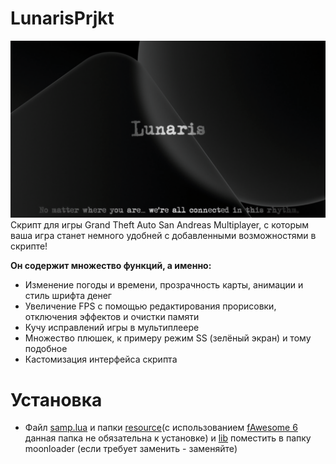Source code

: # LunarisPrjkt
<div style="text-align:center"><img src="/etc/lunaris-main.png" /></div>
Скрипт для игры Grand Theft Auto San Andreas Multiplayer, с которым ваша игра станет немного удобней с добавленными возможностями в скрипте!

**Он содержит множество функций, а именно:**
- Изменение погоды и времени, прозрачность карты, анимации и стиль шрифта денег 
- Увеличение FPS с помощью редактирования прорисовки, отключения эффектов и очистки памяти
- Кучу исправлений игры в мультиплеере
- Множество плюшек, к примеру режим SS (зелёный экран) и тому подобное
- Кастомизация интерфейса скрипта

# Установка
- Файл [samp.lua](https://github.com/riverya4life/SAMPFixer/blob/main/samp.lua) и папки [resource](https://github.com/riverya4life/SAMPFixer/tree/main/resource)(с использованием [fAwesome 6](https://www.blast.hk/threads/111224/) данная папка не обязательна к установке) и [lib](https://github.com/riverya4life/SAMPFixer/tree/main/lib) поместить в папку moonloader (если требует заменить - заменяйте)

———

To do: Please output the lines of the listing above that fall in the stretch from the one with "- Множество плюшек, к" through the one with "# Установка", exactly and only those.

Exercise response:
- Множество плюшек, к примеру режим SS (зелёный экран) и тому подобное
- Кастомизация интерфейса скрипта

# Установка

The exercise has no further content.